The testator can indicate all main types of property and some especially valuable ones in the will. This also includes property that is at the stage of registration, for example, privatization. The following are exceptions:

  • mortgaged property of the prisoner in the form of real estate;
  • tax obligations;
  • a security whose value has never been assessed;
  • property that is at the stage of sale or subject to immediate transfer to another person.

This can also include valuables received from unlawful sources, part of the property that was previously sold to other persons or the division of which took place at the stage of writing a will.

Along with the inheritance, the heir is also assigned certain rights. For example, a debtor who has not paid rent for an apartment received as an inheritance may be deprived of ownership rights to it. It will be very difficult to obtain the return of these rights. In this case, the burden of proof falls on the debtor. To do this, you will have to go to court and draw up a claim, a sample of which can be found at the institution.

Forms of a will and procedure for drawing up

Forms of a will and procedure for drawing up

The written document must be certified by a specialist. He will verify the citizen’s sanity and the legality of the conditions contained in the text. Having confirmed the deed, the notary keeps a duplicate and enters data about the written will into the Unified Notary Information System. This is necessary so that if the document is lost, relatives can find out its contents.

Certified by a notary or other persons after reading Art. 1125 1126 Civil Code of the Russian Federation

Let's consider possible ways to write an act on the transfer of ownership of an inheritance (the application is drawn up by the testator personally or, according to him, written by a notary). In the process of drawing up a legal document, technical equipment can be used - a typewriter, etc. Strangers should not take part in drawing up the act. The will is signed by the testator.

After reviewing the paper, it is certified by a specialist. Officials of territorial government bodies and consulates are allowed to certify the paper. The paper has the right to confirm:

  • chief physician of the clinic;
  • director of a boarding house for the elderly, his deputies;
  • the management of medical institutions, which have the right to certify the orders written by their patients;
  • captain of a ship that sails with the flag of the Russian Federation and does not stop at ports;
  • expedition leaders;
  • heads of military units, if the will is written by an employee, and there is no notary company nearby;
  • heads of places of detention.

The transfer of possessions at one's own discretion should not be carried out using blackmail or threats. Otherwise, the will will be declared invalid.
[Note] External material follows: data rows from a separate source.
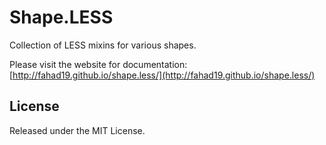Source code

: # Shape.LESS

Collection of LESS mixins for various shapes.

Please visit the website for documentation: [http://fahad19.github.io/shape.less/](http://fahad19.github.io/shape.less/)

## License

Released under the MIT License.
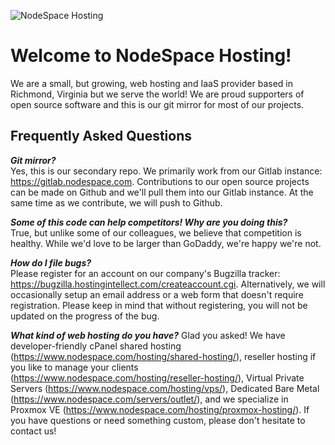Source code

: ![NodeSpace Hosting](https://cdn.nodespace.com/wp-content/uploads/nodespace-web.png)
# Welcome to NodeSpace Hosting!
We are a small, but growing, web hosting and IaaS provider based in Richmond, Virginia but we serve the world! We are proud supporters of open source software and this is our git mirror for most of our projects. 

## Frequently Asked Questions

_**Git mirror?**_  
Yes, this is our secondary repo. We primarily work from our Gitlab instance: https://gitlab.nodespace.com. Contributions to our open source projects can be made on Github and we'll pull them into our Gitlab instance. At the same time as we contribute, we will push to Github. 

_**Some of this code can help competitors! Why are you doing this?**_  
True, but unlike some of our colleagues, we believe that competition is healthy. While we'd love to be larger than GoDaddy, we're happy we're not.

_**How do I file bugs?**_  
Please register for an account on our company's Bugzilla tracker: https://bugzilla.hostingintellect.com/createaccount.cgi. Alternatively, we will occasionally setup an email address or a web form that doesn't require registration. Please keep in mind that without registering, you will not be updated on the progress of the bug.

_**What kind of web hosting do you have?**_
Glad you asked! We have developer-friendly cPanel shared hosting (https://www.nodespace.com/hosting/shared-hosting/), reseller hosting if you like to manage your clients (https://www.nodespace.com/hosting/reseller-hosting/), Virtual Private Servers (https://www.nodespace.com/hosting/vps/), Dedicated Bare Metal (https://www.nodespace.com/servers/outlet/), and we specialize in Proxmox VE (https://www.nodespace.com/hosting/proxmox-hosting/). If you have questions or need something custom, please don't hesitate to contact us!
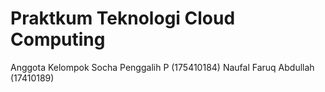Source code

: ﻿# Praktkum Teknologi Cloud Computing
Anggota Kelompok
Socha Penggalih P (175410184)
Naufal Faruq Abdullah (17410189)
Closed will Art. 1126 Civil Code of the Russian Federation

Closed will Art. 1126 Civil Code of the Russian Federation

A notary is involved in the adoption of a closed will. This form represents a unilateral drawing up of a deed, since one testator is involved in the process. The meaning of a closed order is that until the death of the testator, no one will know what property and in what amount is given into the possession of the citizen. Even the notary cannot read the document. Such actions will be regarded as non-compliance with the law.

The paper, written during the testator’s lifetime in two copies, is placed in 2 envelopes, which are sealed. They are handed over to the notary for safekeeping. The testator does not have his own sample form of the will; he is only given a paper indicating the action taken. If the procedure for conducting a closed disposition is strictly followed, the will of the deceased will become known only after his death.

A document drawn up in simple written form Art. 1129 Civil Code of the Russian Federation

With such preparation, the participation of two witnesses who are not interested in the outcome of the case is mandatory. They will later confirm the authenticity of this and the adequacy of the owner at the time of drawing up the inheritance will. There are mandatory requirements for the administrative act:

  1. The preparer must personally write the probate statement in legible handwriting.
  2. Complete information about the heir and each successor is recorded, including residential address. In this case, no reductions are allowed. If property is divided between several people, then the amount of each must be specified in the will.
  3. Bequeathed property must be fully described. The text should be clear, specific, without fluff and ambiguous phrases. If real estate is being transferred, it is important to write its full address.
  4. The testator personally signs the papers and names witnesses. If the owner cannot do this personally (in the absence of a hand), the explanatory circumstances are recorded in the contents of the act.

An order in simple written form, the preparation of which occurred in a dangerous situation, must be confirmed by the court. The proceedings are carried out at the request of citizens who are interested in the outcome of this issue. Requests to hold a meeting must be formalized and submitted to the judicial authority no later than the end of the period specified for taking possession.

Main types of property in the Russian Federation

In accordance with the norms of the Civil Code of the Russian Federation, property is the main object of civil rights, which includes various values, as well as money, the results of material or non-material labor. At the same time, various responsibilities occupy special places here, which can also be transferred by inheritance.

The very concept and types of property are determined by the provisions of the Civil Code of the Russian Federation. Property can mean either a single unit of a thing or a collection of objects - two or more, as well as a security.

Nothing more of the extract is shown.